The task>
Verbatim copy without pictures. Please print every entry as it stands.

Source data
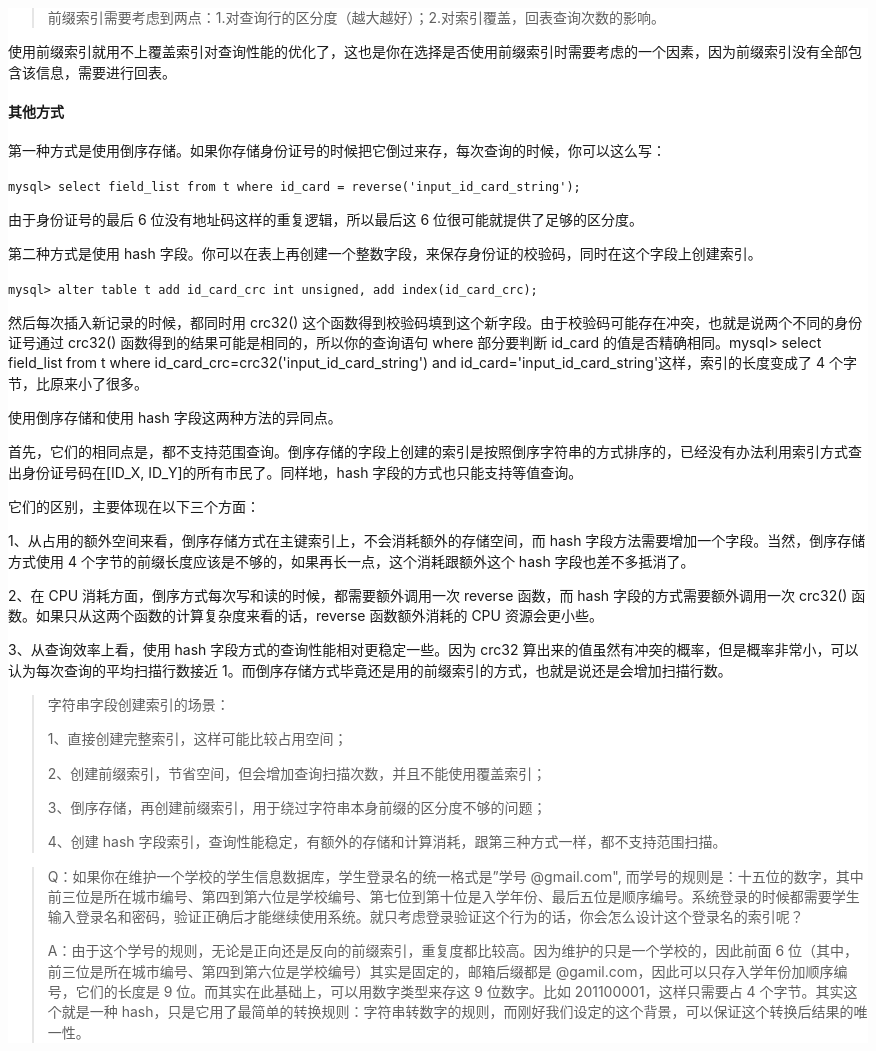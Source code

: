> 前缀索引需要考虑到两点：1.对查询行的区分度（越大越好）；2.对索引覆盖，回表查询次数的影响。

使用前缀索引就用不上覆盖索引对查询性能的优化了，这也是你在选择是否使用前缀索引时需要考虑的一个因素，因为前缀索引没有全部包含该信息，需要进行回表。



#### 其他方式

第一种方式是使用倒序存储。如果你存储身份证号的时候把它倒过来存，每次查询的时候，你可以这么写：

```
mysql> select field_list from t where id_card = reverse('input_id_card_string');
```

由于身份证号的最后 6 位没有地址码这样的重复逻辑，所以最后这 6 位很可能就提供了足够的区分度。



第二种方式是使用 hash 字段。你可以在表上再创建一个整数字段，来保存身份证的校验码，同时在这个字段上创建索引。

```
mysql> alter table t add id_card_crc int unsigned, add index(id_card_crc);
```

然后每次插入新记录的时候，都同时用 crc32() 这个函数得到校验码填到这个新字段。由于校验码可能存在冲突，也就是说两个不同的身份证号通过 crc32() 函数得到的结果可能是相同的，所以你的查询语句 where 部分要判断 id_card 的值是否精确相同。mysql> select field_list from t where id_card_crc=crc32('input_id_card_string') and id_card='input_id_card_string'这样，索引的长度变成了 4 个字节，比原来小了很多。



使用倒序存储和使用 hash 字段这两种方法的异同点。

首先，它们的相同点是，都不支持范围查询。倒序存储的字段上创建的索引是按照倒序字符串的方式排序的，已经没有办法利用索引方式查出身份证号码在[ID_X, ID_Y]的所有市民了。同样地，hash 字段的方式也只能支持等值查询。

它们的区别，主要体现在以下三个方面：

1、从占用的额外空间来看，倒序存储方式在主键索引上，不会消耗额外的存储空间，而 hash 字段方法需要增加一个字段。当然，倒序存储方式使用 4 个字节的前缀长度应该是不够的，如果再长一点，这个消耗跟额外这个 hash 字段也差不多抵消了。

2、在 CPU 消耗方面，倒序方式每次写和读的时候，都需要额外调用一次 reverse 函数，而 hash 字段的方式需要额外调用一次 crc32() 函数。如果只从这两个函数的计算复杂度来看的话，reverse 函数额外消耗的 CPU 资源会更小些。

3、从查询效率上看，使用 hash 字段方式的查询性能相对更稳定一些。因为 crc32 算出来的值虽然有冲突的概率，但是概率非常小，可以认为每次查询的平均扫描行数接近 1。而倒序存储方式毕竟还是用的前缀索引的方式，也就是说还是会增加扫描行数。



> 字符串字段创建索引的场景：
>
> 1、直接创建完整索引，这样可能比较占用空间；
>
> 2、创建前缀索引，节省空间，但会增加查询扫描次数，并且不能使用覆盖索引；
>
> 3、倒序存储，再创建前缀索引，用于绕过字符串本身前缀的区分度不够的问题；
>
> 4、创建 hash 字段索引，查询性能稳定，有额外的存储和计算消耗，跟第三种方式一样，都不支持范围扫描。



> Q：如果你在维护一个学校的学生信息数据库，学生登录名的统一格式是”学号 @gmail.com", 而学号的规则是：十五位的数字，其中前三位是所在城市编号、第四到第六位是学校编号、第七位到第十位是入学年份、最后五位是顺序编号。系统登录的时候都需要学生输入登录名和密码，验证正确后才能继续使用系统。就只考虑登录验证这个行为的话，你会怎么设计这个登录名的索引呢？
>
> A：由于这个学号的规则，无论是正向还是反向的前缀索引，重复度都比较高。因为维护的只是一个学校的，因此前面 6 位（其中，前三位是所在城市编号、第四到第六位是学校编号）其实是固定的，邮箱后缀都是 @gamil.com，因此可以只存入学年份加顺序编号，它们的长度是 9 位。而其实在此基础上，可以用数字类型来存这 9 位数字。比如 201100001，这样只需要占 4 个字节。其实这个就是一种 hash，只是它用了最简单的转换规则：字符串转数字的规则，而刚好我们设定的这个背景，可以保证这个转换后结果的唯一性。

Task output>
Source code

:> 前缀索引需要考虑到两点：1.对查询行的区分度（越大越好）；2.对索引覆盖，回表查询次数的影响。

使用前缀索引就用不上覆盖索引对查询性能的优化了，这也是你在选择是否使用前缀索引时需要考虑的一个因素，因为前缀索引没有全部包含该信息，需要进行回表。



#### 其他方式

第一种方式是使用倒序存储。如果你存储身份证号的时候把它倒过来存，每次查询的时候，你可以这么写：

```
mysql> select field_list from t where id_card = reverse('input_id_card_string');
```

由于身份证号的最后 6 位没有地址码这样的重复逻辑，所以最后这 6 位很可能就提供了足够的区分度。



第二种方式是使用 hash 字段。你可以在表上再创建一个整数字段，来保存身份证的校验码，同时在这个字段上创建索引。

```
mysql> alter table t add id_card_crc int unsigned, add index(id_card_crc);
```

然后每次插入新记录的时候，都同时用 crc32() 这个函数得到校验码填到这个新字段。由于校验码可能存在冲突，也就是说两个不同的身份证号通过 crc32() 函数得到的结果可能是相同的，所以你的查询语句 where 部分要判断 id_card 的值是否精确相同。mysql> select field_list from t where id_card_crc=crc32('input_id_card_string') and id_card='input_id_card_string'这样，索引的长度变成了 4 个字节，比原来小了很多。



使用倒序存储和使用 hash 字段这两种方法的异同点。

首先，它们的相同点是，都不支持范围查询。倒序存储的字段上创建的索引是按照倒序字符串的方式排序的，已经没有办法利用索引方式查出身份证号码在[ID_X, ID_Y]的所有市民了。同样地，hash 字段的方式也只能支持等值查询。

它们的区别，主要体现在以下三个方面：

1、从占用的额外空间来看，倒序存储方式在主键索引上，不会消耗额外的存储空间，而 hash 字段方法需要增加一个字段。当然，倒序存储方式使用 4 个字节的前缀长度应该是不够的，如果再长一点，这个消耗跟额外这个 hash 字段也差不多抵消了。

2、在 CPU 消耗方面，倒序方式每次写和读的时候，都需要额外调用一次 reverse 函数，而 hash 字段的方式需要额外调用一次 crc32() 函数。如果只从这两个函数的计算复杂度来看的话，reverse 函数额外消耗的 CPU 资源会更小些。

3、从查询效率上看，使用 hash 字段方式的查询性能相对更稳定一些。因为 crc32 算出来的值虽然有冲突的概率，但是概率非常小，可以认为每次查询的平均扫描行数接近 1。而倒序存储方式毕竟还是用的前缀索引的方式，也就是说还是会增加扫描行数。



> 字符串字段创建索引的场景：
>
> 1、直接创建完整索引，这样可能比较占用空间；
>
> 2、创建前缀索引，节省空间，但会增加查询扫描次数，并且不能使用覆盖索引；
>
> 3、倒序存储，再创建前缀索引，用于绕过字符串本身前缀的区分度不够的问题；
>
> 4、创建 hash 字段索引，查询性能稳定，有额外的存储和计算消耗，跟第三种方式一样，都不支持范围扫描。



> Q：如果你在维护一个学校的学生信息数据库，学生登录名的统一格式是”学号 @gmail.com", 而学号的规则是：十五位的数字，其中前三位是所在城市编号、第四到第六位是学校编号、第七位到第十位是入学年份、最后五位是顺序编号。系统登录的时候都需要学生输入登录名和密码，验证正确后才能继续使用系统。就只考虑登录验证这个行为的话，你会怎么设计这个登录名的索引呢？
>
> A：由于这个学号的规则，无论是正向还是反向的前缀索引，重复度都比较高。因为维护的只是一个学校的，因此前面 6 位（其中，前三位是所在城市编号、第四到第六位是学校编号）其实是固定的，邮箱后缀都是 @gamil.com，因此可以只存入学年份加顺序编号，它们的长度是 9 位。而其实在此基础上，可以用数字类型来存这 9 位数字。比如 201100001，这样只需要占 4 个字节。其实这个就是一种 hash，只是它用了最简单的转换规则：字符串转数字的规则，而刚好我们设定的这个背景，可以保证这个转换后结果的唯一性。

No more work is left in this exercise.